__What the task asks__. Find how many lines in the material below contain the word "commutative" and give only that number.

-*-*-

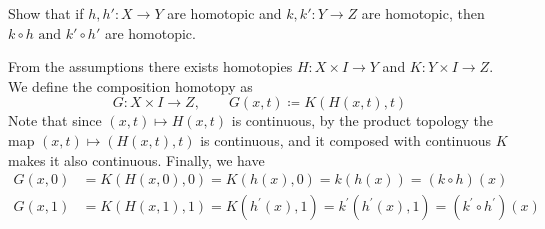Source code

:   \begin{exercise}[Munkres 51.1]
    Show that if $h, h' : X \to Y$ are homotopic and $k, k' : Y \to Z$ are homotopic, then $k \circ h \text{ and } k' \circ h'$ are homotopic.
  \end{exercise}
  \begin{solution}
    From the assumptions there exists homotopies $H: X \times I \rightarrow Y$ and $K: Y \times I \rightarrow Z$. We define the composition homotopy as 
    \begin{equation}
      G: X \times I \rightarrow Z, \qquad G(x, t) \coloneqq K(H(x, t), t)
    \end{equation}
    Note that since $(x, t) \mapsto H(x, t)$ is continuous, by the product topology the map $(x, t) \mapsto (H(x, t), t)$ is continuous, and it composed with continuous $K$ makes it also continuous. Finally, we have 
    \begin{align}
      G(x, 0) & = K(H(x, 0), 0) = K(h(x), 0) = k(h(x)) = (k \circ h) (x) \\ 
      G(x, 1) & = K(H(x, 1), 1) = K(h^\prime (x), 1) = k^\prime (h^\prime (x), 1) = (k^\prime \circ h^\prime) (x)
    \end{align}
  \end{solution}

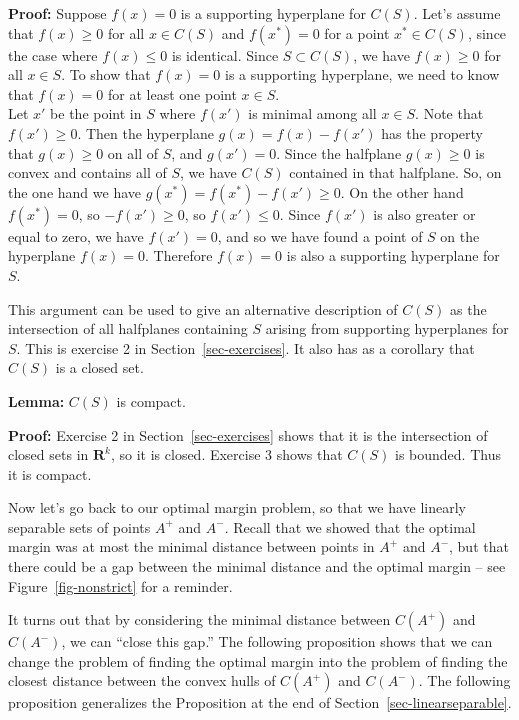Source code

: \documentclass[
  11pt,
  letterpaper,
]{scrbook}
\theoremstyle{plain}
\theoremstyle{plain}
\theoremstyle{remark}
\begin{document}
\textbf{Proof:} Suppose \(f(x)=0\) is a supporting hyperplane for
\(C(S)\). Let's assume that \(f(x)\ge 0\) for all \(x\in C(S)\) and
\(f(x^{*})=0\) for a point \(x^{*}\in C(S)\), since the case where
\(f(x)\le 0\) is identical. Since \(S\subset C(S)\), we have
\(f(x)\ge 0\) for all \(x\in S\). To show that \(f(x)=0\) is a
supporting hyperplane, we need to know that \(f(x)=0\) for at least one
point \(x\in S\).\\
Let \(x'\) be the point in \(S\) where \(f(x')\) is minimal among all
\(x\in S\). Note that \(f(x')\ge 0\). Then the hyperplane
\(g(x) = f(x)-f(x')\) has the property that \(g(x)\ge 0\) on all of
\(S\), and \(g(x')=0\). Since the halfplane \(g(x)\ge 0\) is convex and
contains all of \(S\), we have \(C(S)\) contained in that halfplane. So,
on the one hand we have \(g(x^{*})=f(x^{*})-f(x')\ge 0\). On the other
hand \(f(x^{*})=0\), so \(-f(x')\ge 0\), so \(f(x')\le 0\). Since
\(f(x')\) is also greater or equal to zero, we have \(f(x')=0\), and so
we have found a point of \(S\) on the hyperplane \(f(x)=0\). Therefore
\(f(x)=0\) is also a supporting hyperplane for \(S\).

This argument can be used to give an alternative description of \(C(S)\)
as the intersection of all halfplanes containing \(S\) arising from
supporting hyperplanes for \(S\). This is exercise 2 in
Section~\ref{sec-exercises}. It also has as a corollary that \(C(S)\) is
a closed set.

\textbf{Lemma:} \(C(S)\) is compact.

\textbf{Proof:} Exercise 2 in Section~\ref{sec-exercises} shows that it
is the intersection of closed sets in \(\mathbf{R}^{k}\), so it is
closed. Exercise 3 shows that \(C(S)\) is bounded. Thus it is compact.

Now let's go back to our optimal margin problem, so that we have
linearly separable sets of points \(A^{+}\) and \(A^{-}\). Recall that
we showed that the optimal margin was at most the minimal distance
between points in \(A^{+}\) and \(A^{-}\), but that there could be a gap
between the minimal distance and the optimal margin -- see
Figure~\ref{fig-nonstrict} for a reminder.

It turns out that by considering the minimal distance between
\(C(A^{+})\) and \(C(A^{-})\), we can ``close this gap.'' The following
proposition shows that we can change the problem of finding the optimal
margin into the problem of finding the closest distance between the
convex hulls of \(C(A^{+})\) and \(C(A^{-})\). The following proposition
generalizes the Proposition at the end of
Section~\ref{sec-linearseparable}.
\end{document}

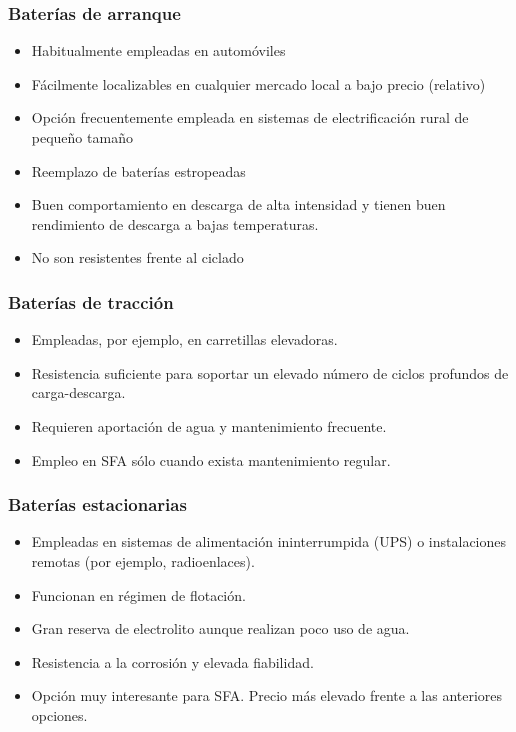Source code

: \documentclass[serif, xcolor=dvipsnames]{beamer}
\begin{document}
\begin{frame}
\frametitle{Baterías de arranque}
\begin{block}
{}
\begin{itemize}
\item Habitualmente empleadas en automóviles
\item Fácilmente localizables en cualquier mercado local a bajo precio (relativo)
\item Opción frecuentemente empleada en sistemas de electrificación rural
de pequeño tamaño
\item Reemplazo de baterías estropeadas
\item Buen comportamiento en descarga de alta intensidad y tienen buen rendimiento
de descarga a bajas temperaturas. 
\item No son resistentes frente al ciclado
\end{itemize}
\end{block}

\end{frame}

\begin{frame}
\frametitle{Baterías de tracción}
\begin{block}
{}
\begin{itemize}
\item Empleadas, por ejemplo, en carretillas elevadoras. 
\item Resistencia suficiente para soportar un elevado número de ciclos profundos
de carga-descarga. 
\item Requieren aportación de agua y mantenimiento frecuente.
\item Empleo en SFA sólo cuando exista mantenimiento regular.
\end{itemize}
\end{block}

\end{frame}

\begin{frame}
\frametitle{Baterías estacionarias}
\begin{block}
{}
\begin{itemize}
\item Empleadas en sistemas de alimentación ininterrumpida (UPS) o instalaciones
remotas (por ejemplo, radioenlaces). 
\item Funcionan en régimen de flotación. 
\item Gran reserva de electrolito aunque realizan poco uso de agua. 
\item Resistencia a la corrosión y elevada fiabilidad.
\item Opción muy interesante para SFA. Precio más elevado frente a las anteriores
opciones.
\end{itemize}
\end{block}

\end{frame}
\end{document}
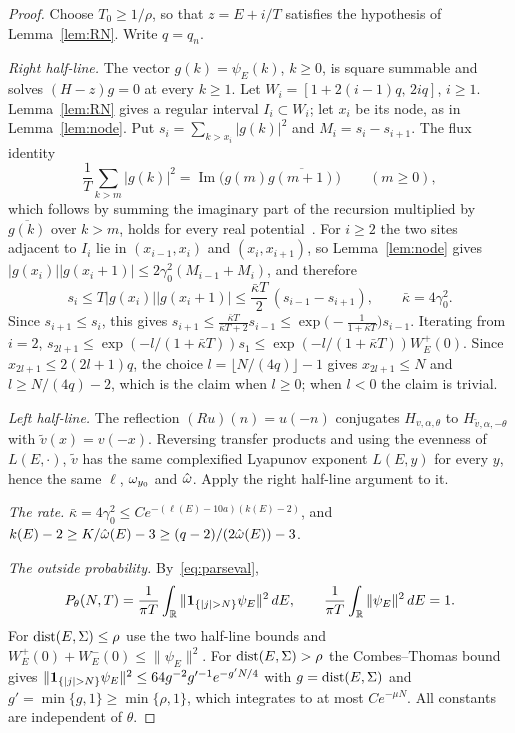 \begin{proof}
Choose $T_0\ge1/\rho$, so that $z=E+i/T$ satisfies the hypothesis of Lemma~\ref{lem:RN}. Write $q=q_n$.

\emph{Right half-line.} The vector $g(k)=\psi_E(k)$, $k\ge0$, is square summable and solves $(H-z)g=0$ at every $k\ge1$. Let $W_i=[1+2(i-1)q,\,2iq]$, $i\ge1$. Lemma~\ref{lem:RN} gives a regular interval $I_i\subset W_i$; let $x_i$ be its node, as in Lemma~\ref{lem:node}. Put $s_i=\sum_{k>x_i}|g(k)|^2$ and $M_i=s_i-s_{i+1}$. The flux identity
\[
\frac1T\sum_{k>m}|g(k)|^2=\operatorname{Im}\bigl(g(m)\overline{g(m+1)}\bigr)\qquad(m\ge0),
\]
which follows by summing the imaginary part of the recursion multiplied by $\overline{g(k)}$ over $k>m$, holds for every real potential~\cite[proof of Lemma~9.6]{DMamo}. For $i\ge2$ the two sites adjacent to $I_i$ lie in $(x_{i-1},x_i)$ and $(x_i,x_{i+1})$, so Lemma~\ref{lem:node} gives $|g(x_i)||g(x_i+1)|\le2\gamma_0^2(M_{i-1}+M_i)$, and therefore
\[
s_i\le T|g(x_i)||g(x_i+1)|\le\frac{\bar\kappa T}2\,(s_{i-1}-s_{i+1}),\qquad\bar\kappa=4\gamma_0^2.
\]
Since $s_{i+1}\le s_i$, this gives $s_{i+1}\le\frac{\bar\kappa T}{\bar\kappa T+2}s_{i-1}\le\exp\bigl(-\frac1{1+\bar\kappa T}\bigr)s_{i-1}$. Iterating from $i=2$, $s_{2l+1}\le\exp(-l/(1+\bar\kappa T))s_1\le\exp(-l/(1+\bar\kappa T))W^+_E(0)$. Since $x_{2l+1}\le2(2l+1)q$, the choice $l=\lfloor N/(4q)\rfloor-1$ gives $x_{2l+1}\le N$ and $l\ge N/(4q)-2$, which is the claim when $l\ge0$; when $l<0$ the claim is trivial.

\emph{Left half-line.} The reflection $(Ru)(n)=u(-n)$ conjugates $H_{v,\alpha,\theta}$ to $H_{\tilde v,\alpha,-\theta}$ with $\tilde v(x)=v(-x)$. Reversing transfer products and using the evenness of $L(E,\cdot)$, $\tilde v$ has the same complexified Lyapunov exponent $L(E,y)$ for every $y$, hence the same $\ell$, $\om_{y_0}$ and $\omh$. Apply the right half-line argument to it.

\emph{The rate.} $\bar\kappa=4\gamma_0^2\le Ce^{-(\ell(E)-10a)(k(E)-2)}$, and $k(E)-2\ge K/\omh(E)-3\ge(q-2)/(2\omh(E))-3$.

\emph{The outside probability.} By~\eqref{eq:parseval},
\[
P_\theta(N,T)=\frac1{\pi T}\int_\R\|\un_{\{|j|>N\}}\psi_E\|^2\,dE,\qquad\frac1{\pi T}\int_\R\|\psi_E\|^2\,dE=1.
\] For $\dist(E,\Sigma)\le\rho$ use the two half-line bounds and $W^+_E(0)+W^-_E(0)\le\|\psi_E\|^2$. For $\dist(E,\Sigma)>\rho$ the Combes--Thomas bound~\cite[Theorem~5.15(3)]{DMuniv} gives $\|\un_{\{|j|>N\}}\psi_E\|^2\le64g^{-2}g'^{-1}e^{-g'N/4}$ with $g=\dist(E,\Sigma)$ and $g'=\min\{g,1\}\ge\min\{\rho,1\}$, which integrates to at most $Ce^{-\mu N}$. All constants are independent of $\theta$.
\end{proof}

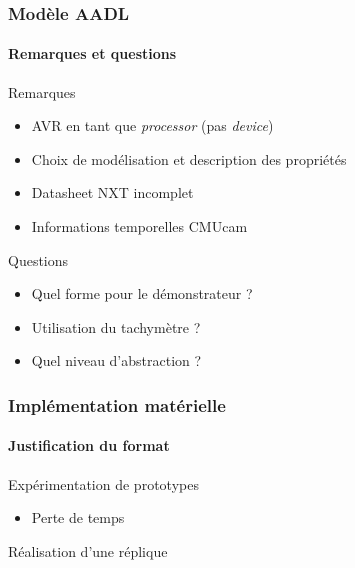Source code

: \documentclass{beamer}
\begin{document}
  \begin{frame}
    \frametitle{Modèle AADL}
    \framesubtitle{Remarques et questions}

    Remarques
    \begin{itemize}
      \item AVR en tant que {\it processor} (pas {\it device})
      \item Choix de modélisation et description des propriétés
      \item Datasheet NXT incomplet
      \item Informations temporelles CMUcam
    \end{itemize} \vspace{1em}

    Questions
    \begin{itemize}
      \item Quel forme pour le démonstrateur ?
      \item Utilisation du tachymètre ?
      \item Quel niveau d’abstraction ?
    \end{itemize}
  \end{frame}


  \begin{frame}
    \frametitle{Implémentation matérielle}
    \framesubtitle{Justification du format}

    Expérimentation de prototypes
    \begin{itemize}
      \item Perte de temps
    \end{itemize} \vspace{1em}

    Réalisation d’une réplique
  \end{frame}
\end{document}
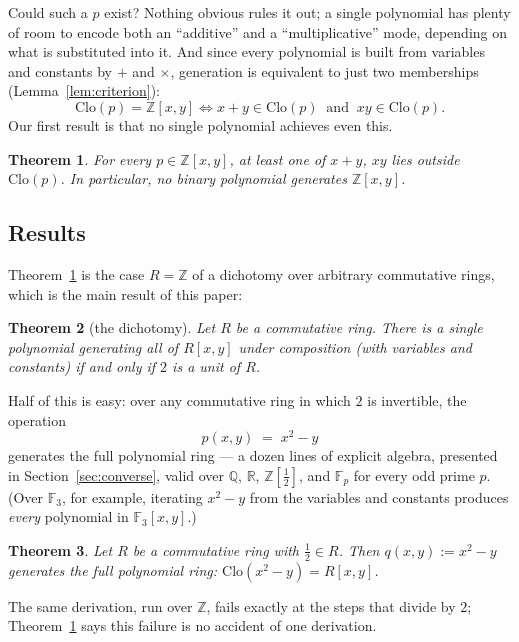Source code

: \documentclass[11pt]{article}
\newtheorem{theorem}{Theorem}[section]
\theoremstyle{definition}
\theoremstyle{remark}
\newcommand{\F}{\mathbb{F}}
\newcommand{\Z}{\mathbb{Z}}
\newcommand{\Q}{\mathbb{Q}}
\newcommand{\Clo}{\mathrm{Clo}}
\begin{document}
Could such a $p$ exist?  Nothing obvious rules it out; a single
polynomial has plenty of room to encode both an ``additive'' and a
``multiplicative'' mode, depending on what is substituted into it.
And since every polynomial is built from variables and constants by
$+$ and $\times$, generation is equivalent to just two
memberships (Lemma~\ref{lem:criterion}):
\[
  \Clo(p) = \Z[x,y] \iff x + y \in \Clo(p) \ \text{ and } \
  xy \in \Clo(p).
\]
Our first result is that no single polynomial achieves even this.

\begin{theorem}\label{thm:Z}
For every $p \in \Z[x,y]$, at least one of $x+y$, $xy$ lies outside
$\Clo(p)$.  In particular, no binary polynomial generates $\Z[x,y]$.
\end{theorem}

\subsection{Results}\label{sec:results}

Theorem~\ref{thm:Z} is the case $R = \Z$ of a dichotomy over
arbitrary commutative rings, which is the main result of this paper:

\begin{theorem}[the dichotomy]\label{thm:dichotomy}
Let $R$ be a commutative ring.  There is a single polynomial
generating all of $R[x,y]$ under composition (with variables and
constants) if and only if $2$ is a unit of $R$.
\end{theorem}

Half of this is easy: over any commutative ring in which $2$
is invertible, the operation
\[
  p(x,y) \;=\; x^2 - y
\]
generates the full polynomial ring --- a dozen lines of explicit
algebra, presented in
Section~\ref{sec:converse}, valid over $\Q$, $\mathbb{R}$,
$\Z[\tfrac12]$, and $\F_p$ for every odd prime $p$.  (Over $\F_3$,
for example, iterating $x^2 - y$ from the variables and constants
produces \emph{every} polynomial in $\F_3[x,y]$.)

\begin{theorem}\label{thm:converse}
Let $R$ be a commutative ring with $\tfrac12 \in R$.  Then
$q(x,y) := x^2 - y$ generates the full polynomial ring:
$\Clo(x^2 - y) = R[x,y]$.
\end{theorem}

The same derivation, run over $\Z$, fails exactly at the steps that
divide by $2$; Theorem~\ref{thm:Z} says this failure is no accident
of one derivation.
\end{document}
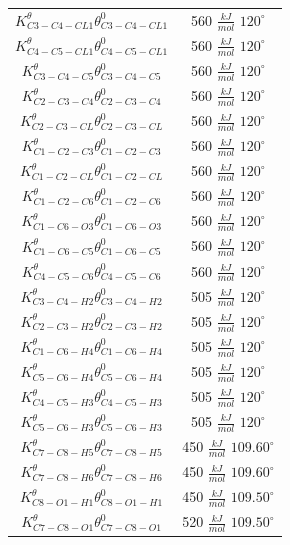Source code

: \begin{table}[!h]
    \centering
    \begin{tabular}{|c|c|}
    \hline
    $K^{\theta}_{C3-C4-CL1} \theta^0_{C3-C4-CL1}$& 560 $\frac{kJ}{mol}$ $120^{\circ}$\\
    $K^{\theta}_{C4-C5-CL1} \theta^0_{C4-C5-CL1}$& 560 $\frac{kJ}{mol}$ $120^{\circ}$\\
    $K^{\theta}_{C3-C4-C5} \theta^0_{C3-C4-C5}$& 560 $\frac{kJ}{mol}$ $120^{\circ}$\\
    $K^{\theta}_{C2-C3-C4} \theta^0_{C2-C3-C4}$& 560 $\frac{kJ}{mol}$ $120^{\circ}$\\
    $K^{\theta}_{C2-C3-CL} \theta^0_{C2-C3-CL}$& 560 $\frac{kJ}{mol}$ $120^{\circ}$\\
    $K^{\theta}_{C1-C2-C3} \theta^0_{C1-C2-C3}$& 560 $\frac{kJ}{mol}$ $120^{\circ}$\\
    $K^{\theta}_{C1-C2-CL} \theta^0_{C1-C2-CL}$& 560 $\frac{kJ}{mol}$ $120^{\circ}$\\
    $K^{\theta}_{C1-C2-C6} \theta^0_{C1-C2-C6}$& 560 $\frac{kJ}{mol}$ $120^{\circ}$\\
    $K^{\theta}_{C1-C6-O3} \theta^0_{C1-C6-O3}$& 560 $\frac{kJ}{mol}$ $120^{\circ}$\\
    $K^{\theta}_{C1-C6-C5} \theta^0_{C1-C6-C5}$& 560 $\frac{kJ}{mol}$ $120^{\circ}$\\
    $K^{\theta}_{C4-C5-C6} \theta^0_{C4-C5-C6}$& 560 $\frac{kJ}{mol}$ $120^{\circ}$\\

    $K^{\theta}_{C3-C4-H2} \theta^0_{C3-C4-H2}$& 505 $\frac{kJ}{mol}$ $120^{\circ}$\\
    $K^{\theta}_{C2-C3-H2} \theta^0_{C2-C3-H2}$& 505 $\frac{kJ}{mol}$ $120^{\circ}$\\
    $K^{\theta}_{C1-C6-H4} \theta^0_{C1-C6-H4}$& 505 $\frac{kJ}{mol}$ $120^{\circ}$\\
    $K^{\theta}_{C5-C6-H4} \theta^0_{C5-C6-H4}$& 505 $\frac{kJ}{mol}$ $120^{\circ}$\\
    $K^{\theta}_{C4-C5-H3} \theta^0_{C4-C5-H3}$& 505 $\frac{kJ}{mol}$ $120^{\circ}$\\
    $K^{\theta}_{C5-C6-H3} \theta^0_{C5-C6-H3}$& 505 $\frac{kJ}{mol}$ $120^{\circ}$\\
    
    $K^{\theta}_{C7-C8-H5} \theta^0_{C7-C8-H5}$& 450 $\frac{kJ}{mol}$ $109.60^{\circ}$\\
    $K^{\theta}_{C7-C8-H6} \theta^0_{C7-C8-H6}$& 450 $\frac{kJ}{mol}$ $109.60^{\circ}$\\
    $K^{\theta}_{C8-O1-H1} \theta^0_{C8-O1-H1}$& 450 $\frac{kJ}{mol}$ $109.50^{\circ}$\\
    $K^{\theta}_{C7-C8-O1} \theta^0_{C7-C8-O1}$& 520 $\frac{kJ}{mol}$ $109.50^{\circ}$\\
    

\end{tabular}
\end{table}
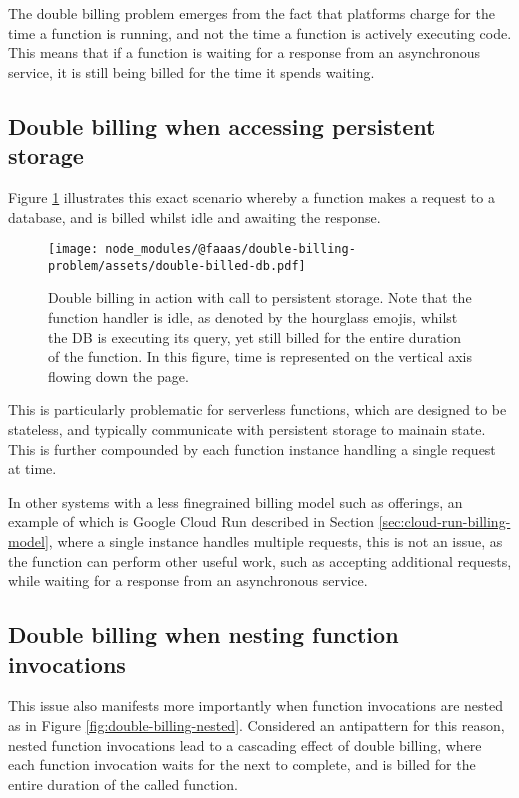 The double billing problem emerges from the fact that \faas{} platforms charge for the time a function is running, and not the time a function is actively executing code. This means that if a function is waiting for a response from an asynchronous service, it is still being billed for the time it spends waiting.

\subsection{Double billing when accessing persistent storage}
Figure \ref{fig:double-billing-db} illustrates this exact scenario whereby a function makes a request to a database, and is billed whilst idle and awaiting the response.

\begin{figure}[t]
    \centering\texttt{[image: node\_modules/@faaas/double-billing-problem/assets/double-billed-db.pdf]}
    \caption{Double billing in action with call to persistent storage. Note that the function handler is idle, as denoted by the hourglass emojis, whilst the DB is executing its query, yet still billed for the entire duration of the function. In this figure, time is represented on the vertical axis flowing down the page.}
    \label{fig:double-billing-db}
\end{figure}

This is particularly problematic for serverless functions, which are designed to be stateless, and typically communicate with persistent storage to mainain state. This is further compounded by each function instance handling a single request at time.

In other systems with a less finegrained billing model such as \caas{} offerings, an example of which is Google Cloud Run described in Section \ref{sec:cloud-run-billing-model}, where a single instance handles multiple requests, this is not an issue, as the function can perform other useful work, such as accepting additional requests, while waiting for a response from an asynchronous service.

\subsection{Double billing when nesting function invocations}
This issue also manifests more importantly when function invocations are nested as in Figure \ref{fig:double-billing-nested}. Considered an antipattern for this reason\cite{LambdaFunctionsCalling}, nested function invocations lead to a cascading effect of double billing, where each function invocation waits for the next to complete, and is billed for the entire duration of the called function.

-*-*-

__Response box__. 4